**PROBLEM REQUIREMENTS**
From first line to last, copy the listing exactly and omit its pictures.

═════ DATA SUPPLIED

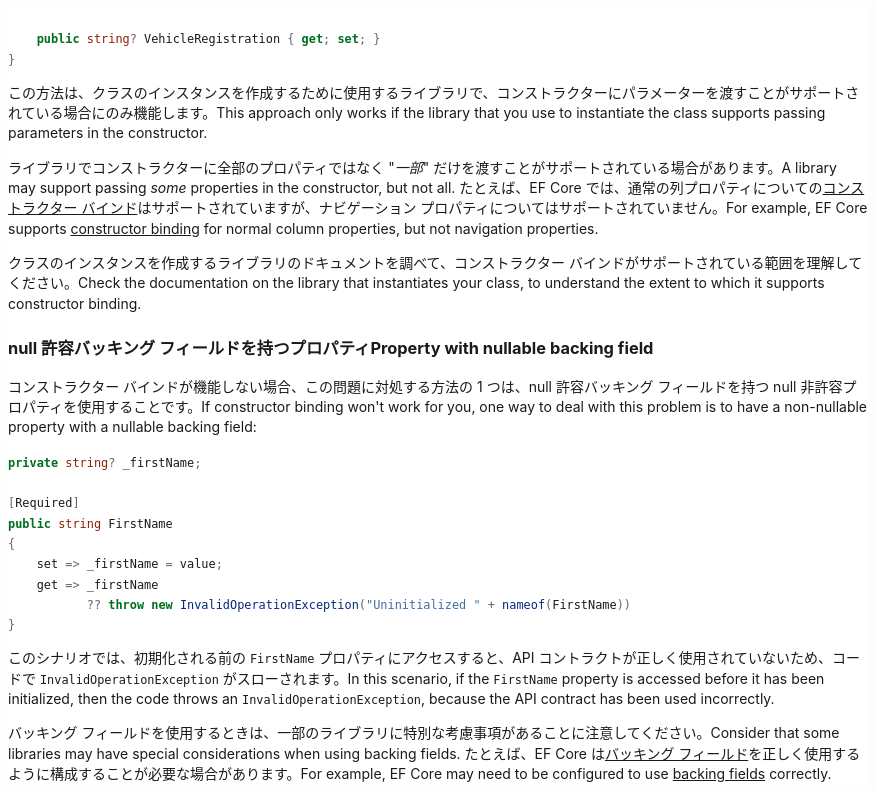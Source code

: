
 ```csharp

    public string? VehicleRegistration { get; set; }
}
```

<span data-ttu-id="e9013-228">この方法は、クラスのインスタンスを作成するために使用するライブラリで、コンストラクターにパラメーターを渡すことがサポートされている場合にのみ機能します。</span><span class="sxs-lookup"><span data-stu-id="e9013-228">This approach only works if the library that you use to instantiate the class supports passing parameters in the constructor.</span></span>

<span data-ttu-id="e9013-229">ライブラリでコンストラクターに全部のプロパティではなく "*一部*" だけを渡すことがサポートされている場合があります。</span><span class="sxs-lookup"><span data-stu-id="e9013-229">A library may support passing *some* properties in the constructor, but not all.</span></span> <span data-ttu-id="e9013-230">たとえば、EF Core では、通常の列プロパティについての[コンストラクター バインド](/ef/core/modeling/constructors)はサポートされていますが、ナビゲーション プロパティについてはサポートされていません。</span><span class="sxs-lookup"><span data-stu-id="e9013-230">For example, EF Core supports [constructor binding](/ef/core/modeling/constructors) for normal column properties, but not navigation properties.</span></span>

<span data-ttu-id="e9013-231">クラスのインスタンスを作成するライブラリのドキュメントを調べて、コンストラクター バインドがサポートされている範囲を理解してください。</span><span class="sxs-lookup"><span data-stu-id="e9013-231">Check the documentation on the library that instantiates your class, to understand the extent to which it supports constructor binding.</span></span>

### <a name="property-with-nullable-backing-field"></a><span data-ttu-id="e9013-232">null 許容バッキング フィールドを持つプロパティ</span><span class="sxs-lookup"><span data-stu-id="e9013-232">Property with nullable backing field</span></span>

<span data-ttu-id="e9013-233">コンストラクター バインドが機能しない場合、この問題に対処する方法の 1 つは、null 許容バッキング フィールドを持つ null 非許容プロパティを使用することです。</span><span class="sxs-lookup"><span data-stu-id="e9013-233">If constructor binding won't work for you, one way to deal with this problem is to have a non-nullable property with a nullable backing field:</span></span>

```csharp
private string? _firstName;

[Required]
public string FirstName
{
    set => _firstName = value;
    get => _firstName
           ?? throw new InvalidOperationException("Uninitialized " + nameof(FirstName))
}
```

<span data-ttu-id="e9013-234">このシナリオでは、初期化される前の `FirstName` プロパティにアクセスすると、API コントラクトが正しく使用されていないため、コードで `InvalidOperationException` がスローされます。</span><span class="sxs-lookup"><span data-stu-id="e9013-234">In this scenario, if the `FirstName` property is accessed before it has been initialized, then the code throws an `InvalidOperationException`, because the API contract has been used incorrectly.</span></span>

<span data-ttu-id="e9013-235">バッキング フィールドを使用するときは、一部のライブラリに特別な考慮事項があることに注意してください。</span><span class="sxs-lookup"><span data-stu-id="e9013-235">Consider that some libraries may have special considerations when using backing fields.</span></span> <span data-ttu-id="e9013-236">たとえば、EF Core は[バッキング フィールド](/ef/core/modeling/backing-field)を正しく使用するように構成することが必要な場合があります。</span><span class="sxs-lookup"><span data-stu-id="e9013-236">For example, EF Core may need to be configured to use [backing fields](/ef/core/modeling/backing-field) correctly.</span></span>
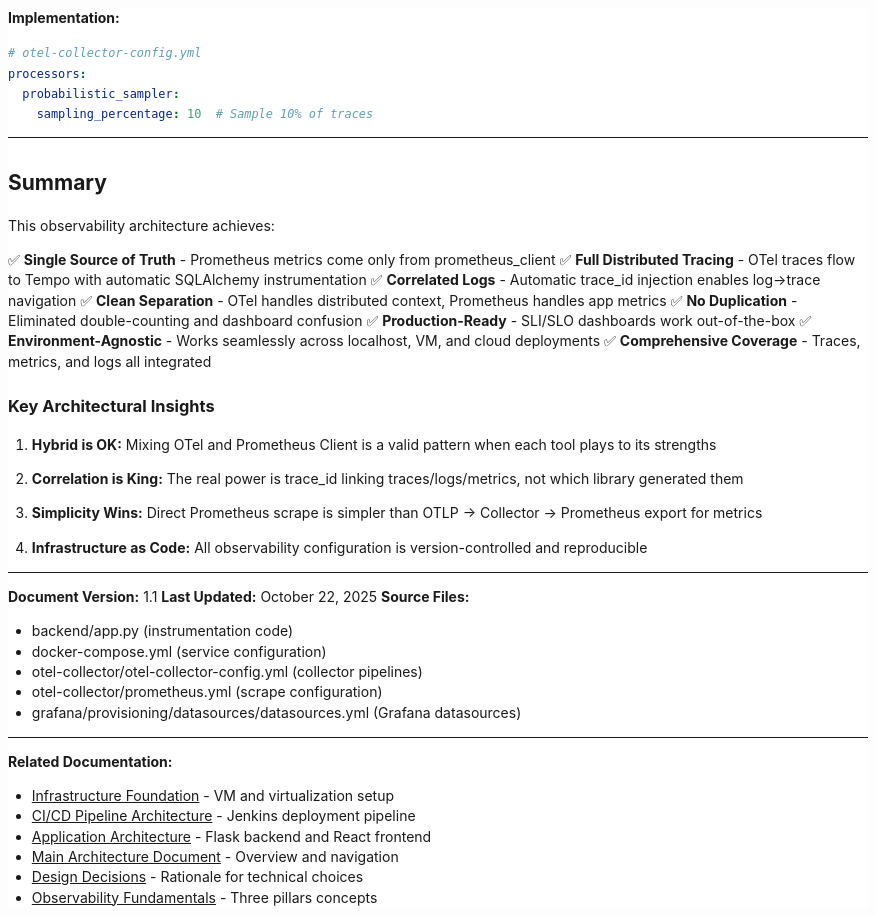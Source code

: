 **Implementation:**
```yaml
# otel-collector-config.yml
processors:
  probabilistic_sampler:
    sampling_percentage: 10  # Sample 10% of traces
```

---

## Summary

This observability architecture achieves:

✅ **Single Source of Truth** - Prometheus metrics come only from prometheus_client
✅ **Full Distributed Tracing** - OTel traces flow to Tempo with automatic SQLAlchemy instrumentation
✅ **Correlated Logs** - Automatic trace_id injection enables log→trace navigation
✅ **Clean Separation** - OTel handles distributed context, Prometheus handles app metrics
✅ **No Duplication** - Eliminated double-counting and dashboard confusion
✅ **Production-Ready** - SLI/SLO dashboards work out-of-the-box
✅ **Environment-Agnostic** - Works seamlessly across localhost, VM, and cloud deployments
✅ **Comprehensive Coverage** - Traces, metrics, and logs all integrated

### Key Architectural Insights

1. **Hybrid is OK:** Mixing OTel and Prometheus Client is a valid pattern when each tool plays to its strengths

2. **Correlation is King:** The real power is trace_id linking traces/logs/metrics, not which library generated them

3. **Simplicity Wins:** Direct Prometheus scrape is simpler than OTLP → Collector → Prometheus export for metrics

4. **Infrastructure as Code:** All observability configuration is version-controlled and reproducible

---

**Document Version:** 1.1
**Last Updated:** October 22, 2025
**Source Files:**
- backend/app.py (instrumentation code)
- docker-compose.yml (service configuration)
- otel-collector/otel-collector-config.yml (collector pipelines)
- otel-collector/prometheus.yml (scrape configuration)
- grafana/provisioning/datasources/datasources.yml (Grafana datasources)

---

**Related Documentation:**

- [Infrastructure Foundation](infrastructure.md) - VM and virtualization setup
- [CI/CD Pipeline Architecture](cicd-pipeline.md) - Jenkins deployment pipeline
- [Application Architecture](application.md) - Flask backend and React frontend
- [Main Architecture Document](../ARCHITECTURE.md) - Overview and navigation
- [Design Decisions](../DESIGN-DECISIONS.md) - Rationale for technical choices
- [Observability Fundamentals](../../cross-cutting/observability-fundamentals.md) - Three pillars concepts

══════════

**ANSWER BELOW**
Source code

:
 ```csharp

    public string? VehicleRegistration { get; set; }
}
```

<span data-ttu-id="e9013-228">この方法は、クラスのインスタンスを作成するために使用するライブラリで、コンストラクターにパラメーターを渡すことがサポートされている場合にのみ機能します。</span><span class="sxs-lookup"><span data-stu-id="e9013-228">This approach only works if the library that you use to instantiate the class supports passing parameters in the constructor.</span></span>

<span data-ttu-id="e9013-229">ライブラリでコンストラクターに全部のプロパティではなく "*一部*" だけを渡すことがサポートされている場合があります。</span><span class="sxs-lookup"><span data-stu-id="e9013-229">A library may support passing *some* properties in the constructor, but not all.</span></span> <span data-ttu-id="e9013-230">たとえば、EF Core では、通常の列プロパティについての[コンストラクター バインド](/ef/core/modeling/constructors)はサポートされていますが、ナビゲーション プロパティについてはサポートされていません。</span><span class="sxs-lookup"><span data-stu-id="e9013-230">For example, EF Core supports [constructor binding](/ef/core/modeling/constructors) for normal column properties, but not navigation properties.</span></span>

<span data-ttu-id="e9013-231">クラスのインスタンスを作成するライブラリのドキュメントを調べて、コンストラクター バインドがサポートされている範囲を理解してください。</span><span class="sxs-lookup"><span data-stu-id="e9013-231">Check the documentation on the library that instantiates your class, to understand the extent to which it supports constructor binding.</span></span>

### <a name="property-with-nullable-backing-field"></a><span data-ttu-id="e9013-232">null 許容バッキング フィールドを持つプロパティ</span><span class="sxs-lookup"><span data-stu-id="e9013-232">Property with nullable backing field</span></span>

<span data-ttu-id="e9013-233">コンストラクター バインドが機能しない場合、この問題に対処する方法の 1 つは、null 許容バッキング フィールドを持つ null 非許容プロパティを使用することです。</span><span class="sxs-lookup"><span data-stu-id="e9013-233">If constructor binding won't work for you, one way to deal with this problem is to have a non-nullable property with a nullable backing field:</span></span>

```csharp
private string? _firstName;

[Required]
public string FirstName
{
    set => _firstName = value;
    get => _firstName
           ?? throw new InvalidOperationException("Uninitialized " + nameof(FirstName))
}
```

<span data-ttu-id="e9013-234">このシナリオでは、初期化される前の `FirstName` プロパティにアクセスすると、API コントラクトが正しく使用されていないため、コードで `InvalidOperationException` がスローされます。</span><span class="sxs-lookup"><span data-stu-id="e9013-234">In this scenario, if the `FirstName` property is accessed before it has been initialized, then the code throws an `InvalidOperationException`, because the API contract has been used incorrectly.</span></span>

<span data-ttu-id="e9013-235">バッキング フィールドを使用するときは、一部のライブラリに特別な考慮事項があることに注意してください。</span><span class="sxs-lookup"><span data-stu-id="e9013-235">Consider that some libraries may have special considerations when using backing fields.</span></span> <span data-ttu-id="e9013-236">たとえば、EF Core は[バッキング フィールド](/ef/core/modeling/backing-field)を正しく使用するように構成することが必要な場合があります。</span><span class="sxs-lookup"><span data-stu-id="e9013-236">For example, EF Core may need to be configured to use [backing fields](/ef/core/modeling/backing-field) correctly.</span></span>
Source code

: **Implementation:**
```yaml
# otel-collector-config.yml
processors:
  probabilistic_sampler:
    sampling_percentage: 10  # Sample 10% of traces
```

---

## Summary

This observability architecture achieves:

✅ **Single Source of Truth** - Prometheus metrics come only from prometheus_client
✅ **Full Distributed Tracing** - OTel traces flow to Tempo with automatic SQLAlchemy instrumentation
✅ **Correlated Logs** - Automatic trace_id injection enables log→trace navigation
✅ **Clean Separation** - OTel handles distributed context, Prometheus handles app metrics
✅ **No Duplication** - Eliminated double-counting and dashboard confusion
✅ **Production-Ready** - SLI/SLO dashboards work out-of-the-box
✅ **Environment-Agnostic** - Works seamlessly across localhost, VM, and cloud deployments
✅ **Comprehensive Coverage** - Traces, metrics, and logs all integrated

### Key Architectural Insights

1. **Hybrid is OK:** Mixing OTel and Prometheus Client is a valid pattern when each tool plays to its strengths

2. **Correlation is King:** The real power is trace_id linking traces/logs/metrics, not which library generated them

3. **Simplicity Wins:** Direct Prometheus scrape is simpler than OTLP → Collector → Prometheus export for metrics

4. **Infrastructure as Code:** All observability configuration is version-controlled and reproducible

---

**Document Version:** 1.1
**Last Updated:** October 22, 2025
**Source Files:**
- backend/app.py (instrumentation code)
- docker-compose.yml (service configuration)
- otel-collector/otel-collector-config.yml (collector pipelines)
- otel-collector/prometheus.yml (scrape configuration)
- grafana/provisioning/datasources/datasources.yml (Grafana datasources)

---

**Related Documentation:**

- [Infrastructure Foundation](infrastructure.md) - VM and virtualization setup
- [CI/CD Pipeline Architecture](cicd-pipeline.md) - Jenkins deployment pipeline
- [Application Architecture](application.md) - Flask backend and React frontend
- [Main Architecture Document](../ARCHITECTURE.md) - Overview and navigation
- [Design Decisions](../DESIGN-DECISIONS.md) - Rationale for technical choices
- [Observability Fundamentals](../../cross-cutting/observability-fundamentals.md) - Three pillars concepts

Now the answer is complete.